Cross-Systems Advocacy for Children Who Lack Legal Immigration Status in Southeastern Pennsylvania

Emerging Leader Fellow: Catherine Feeley, 2015-2016

The Problem:

Hundreds, or possibly thousands, of children throughout Pennsylvania lack legal immigration status.  Without legal status, these children are at risk of being separated from their caretakers in the US, denied basic education, and forcibly returned to living situations in which they are likely to be physically and emotionally harmed and exploited.  Fortunately, some of these immigrant children may qualify for legal immigration status through a federal protection called Special Immigrant Juvenile status (“SIJS”).  SIJS provides a lawful way for immigrant children to stay in the US when they have been separated from a parent due to abuse, abandonment or neglect, and will continue to suffer the consequences of that loss if returned to their country of birth.

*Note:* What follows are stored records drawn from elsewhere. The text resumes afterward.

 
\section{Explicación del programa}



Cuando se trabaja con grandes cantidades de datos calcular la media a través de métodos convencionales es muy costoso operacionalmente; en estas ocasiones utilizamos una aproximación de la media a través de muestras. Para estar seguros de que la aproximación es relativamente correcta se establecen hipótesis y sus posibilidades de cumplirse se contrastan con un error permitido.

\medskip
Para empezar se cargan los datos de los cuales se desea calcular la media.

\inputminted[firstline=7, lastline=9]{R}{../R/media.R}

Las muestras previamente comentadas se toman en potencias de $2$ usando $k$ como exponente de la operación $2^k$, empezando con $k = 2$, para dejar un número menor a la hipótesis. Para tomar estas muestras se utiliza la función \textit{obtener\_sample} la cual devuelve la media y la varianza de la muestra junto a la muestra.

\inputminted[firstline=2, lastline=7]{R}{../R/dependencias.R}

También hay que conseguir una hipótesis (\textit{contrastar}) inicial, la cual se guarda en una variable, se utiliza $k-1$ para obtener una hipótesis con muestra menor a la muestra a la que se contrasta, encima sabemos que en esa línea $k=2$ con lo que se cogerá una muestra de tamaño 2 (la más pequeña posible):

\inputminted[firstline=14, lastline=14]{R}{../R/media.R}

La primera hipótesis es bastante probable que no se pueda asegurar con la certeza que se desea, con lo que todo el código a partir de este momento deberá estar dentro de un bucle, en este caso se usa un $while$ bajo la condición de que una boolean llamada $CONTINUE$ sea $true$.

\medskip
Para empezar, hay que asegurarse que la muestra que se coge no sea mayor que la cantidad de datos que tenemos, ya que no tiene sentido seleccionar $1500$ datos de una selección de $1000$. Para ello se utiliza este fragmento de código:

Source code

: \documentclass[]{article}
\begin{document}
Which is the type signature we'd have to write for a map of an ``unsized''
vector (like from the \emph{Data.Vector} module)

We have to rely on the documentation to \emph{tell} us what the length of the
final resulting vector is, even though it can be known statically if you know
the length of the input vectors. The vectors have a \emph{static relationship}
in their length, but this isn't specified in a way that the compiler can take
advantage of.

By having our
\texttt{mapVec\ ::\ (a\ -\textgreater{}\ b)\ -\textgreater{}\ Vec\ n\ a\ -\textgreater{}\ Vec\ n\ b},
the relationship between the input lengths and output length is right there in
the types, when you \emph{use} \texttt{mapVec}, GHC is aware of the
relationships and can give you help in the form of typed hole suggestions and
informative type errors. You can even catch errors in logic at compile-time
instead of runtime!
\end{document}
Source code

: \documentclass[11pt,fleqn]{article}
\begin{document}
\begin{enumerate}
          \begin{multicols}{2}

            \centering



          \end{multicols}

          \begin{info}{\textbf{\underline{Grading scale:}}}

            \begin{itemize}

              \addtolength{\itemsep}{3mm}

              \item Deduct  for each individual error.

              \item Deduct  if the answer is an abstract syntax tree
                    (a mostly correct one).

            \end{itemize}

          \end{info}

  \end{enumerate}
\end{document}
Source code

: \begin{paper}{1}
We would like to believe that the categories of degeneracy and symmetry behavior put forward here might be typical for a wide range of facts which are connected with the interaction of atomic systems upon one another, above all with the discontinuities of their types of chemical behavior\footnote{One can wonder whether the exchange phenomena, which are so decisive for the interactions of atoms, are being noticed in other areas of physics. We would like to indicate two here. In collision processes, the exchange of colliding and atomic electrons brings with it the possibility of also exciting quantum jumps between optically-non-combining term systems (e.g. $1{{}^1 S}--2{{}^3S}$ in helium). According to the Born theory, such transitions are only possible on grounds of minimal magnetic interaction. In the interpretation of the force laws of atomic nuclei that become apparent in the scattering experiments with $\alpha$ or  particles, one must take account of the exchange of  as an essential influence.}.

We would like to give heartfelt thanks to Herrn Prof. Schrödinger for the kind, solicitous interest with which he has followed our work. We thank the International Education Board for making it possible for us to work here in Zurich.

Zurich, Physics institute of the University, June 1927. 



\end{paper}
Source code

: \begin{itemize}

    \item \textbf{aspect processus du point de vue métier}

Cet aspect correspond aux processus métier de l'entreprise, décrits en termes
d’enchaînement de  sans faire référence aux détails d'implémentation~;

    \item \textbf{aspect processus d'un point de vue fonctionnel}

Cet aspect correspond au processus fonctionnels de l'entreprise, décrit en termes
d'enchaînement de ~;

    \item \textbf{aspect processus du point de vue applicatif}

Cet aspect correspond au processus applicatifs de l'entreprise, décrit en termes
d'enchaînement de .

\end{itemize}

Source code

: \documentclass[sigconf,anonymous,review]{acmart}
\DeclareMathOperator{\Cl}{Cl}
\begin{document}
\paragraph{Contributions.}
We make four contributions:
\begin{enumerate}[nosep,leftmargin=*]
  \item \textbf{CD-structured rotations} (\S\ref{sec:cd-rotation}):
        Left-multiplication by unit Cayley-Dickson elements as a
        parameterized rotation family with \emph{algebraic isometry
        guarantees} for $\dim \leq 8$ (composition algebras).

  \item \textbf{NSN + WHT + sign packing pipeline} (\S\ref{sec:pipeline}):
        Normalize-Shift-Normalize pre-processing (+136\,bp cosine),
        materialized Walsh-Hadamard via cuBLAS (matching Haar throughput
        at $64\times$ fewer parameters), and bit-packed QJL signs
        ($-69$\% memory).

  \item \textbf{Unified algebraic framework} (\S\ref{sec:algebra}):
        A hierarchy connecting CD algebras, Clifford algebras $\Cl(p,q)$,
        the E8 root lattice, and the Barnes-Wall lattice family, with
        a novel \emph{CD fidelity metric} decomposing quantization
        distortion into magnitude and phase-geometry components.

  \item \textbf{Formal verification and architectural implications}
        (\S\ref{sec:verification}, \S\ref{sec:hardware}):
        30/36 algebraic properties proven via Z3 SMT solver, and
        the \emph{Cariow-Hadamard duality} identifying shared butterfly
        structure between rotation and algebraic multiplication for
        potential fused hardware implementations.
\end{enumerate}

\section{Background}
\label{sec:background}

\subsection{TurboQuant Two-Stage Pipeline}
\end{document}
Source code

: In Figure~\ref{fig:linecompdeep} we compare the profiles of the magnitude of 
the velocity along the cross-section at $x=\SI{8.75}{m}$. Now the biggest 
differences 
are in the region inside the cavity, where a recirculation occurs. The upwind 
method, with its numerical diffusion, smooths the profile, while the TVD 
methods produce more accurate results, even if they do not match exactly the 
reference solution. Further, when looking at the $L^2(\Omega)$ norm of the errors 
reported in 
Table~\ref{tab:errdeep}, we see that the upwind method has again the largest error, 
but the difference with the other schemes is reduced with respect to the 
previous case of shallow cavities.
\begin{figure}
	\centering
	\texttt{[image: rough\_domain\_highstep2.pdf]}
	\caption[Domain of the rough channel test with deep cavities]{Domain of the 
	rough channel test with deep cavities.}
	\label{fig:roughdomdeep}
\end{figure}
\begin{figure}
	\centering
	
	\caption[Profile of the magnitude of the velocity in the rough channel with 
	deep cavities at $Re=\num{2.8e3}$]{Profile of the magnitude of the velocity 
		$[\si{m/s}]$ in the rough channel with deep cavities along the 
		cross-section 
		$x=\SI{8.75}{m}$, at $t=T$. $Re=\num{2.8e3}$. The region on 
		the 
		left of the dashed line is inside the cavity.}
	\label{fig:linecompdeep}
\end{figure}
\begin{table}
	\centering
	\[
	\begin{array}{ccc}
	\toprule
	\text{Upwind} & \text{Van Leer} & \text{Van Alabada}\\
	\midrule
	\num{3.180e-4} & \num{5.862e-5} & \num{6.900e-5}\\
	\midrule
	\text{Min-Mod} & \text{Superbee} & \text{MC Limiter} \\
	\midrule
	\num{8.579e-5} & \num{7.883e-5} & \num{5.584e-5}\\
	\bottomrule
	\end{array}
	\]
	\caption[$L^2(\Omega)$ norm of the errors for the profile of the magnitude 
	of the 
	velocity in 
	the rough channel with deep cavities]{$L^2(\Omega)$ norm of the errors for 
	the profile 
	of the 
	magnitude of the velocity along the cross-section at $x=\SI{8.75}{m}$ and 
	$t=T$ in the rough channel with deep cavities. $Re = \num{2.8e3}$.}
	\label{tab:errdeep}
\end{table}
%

Courts in Pennsylvania that make decisions about the care and custody of children play a vital role in determining the futures of these immigrant children living in our state.  Federal law relies on these courts to use state law to identify abused, neglected, or abandoned immigrant children under their jurisdiction who cannot reunify with a parent based on the maltreatment they have suffered.  Federal law also asks state courts to place these children in the custody of a safe caregiver/institution and to make sure their best interests are being served through that placement.  Without the cooperation of the state bar and courts, the federal government cannot uphold immigration law, which protects these children only when they have obtained proof from the state courts that it is in their best interests to stay in the US with a particular caregiver.  As a result, a misunderstanding at the state level can prevent a child from applying for legal immigration status and ultimately cause them to return to a dangerous place where they have no caretaker to ensure their best interests.

The Approach:

Katie and HIAS Pennsylvania worked to help immigrant children overcome the barriers they face in gaining access to SIJS.  Katie led this effort by collaborating with experts in the field to develop and share tools and recommendations designed to help Pennsylvania's bench and bar to better serve this population.  To inform this work, she conducted research on best practices; represented children in state court; and interviewed attorneys, judges, and child welfare staff.  

Recommendations:

Katie found that a variety of strategies are necessary to ensure Pennsylvania’s eligible children gain access to SIJS:

  • Like Philadelphia’s Department of Human Services, other county child welfare agencies should identify and refer noncitizens in their care to legal service providers who can address their immigration needs.
  • Federal authorities should adequately fund legal aid to ensure that all children who have been abused, abandoned, or neglected have access to low cost or free legal services that can help protect them.
  • Each county court should create clear policies to ensure that these children and their caregivers have access to state court proceedings necessary before applying for SIJS.